§ **Data provided**:

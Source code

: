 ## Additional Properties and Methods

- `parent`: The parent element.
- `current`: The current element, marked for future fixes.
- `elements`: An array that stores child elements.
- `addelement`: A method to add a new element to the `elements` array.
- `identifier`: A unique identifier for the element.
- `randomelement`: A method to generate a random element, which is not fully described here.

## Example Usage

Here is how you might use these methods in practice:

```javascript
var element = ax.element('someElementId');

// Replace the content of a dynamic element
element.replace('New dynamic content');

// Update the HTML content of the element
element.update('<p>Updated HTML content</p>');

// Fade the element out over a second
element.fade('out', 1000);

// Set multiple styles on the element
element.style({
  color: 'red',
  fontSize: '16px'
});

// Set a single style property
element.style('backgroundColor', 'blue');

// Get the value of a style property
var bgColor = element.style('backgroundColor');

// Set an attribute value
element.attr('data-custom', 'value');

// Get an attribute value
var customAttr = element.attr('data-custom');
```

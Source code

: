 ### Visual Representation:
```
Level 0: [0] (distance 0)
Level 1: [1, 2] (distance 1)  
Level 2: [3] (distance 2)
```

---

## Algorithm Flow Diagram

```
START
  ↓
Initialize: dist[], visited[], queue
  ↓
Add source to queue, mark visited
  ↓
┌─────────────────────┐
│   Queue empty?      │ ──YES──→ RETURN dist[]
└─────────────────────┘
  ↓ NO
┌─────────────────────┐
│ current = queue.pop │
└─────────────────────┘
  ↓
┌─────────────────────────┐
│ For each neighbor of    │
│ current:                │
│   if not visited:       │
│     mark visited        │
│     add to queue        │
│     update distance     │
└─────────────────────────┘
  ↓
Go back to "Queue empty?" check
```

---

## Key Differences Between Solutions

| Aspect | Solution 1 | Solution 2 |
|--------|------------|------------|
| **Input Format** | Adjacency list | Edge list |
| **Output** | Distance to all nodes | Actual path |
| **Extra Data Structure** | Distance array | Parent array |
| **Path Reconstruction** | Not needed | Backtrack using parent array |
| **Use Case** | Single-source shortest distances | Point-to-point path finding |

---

§ **What the exercise asks**:
Work through the records above. Copy every line with the string "attribute".

§ **Response**:
// Set an attribute value
// Get an attribute value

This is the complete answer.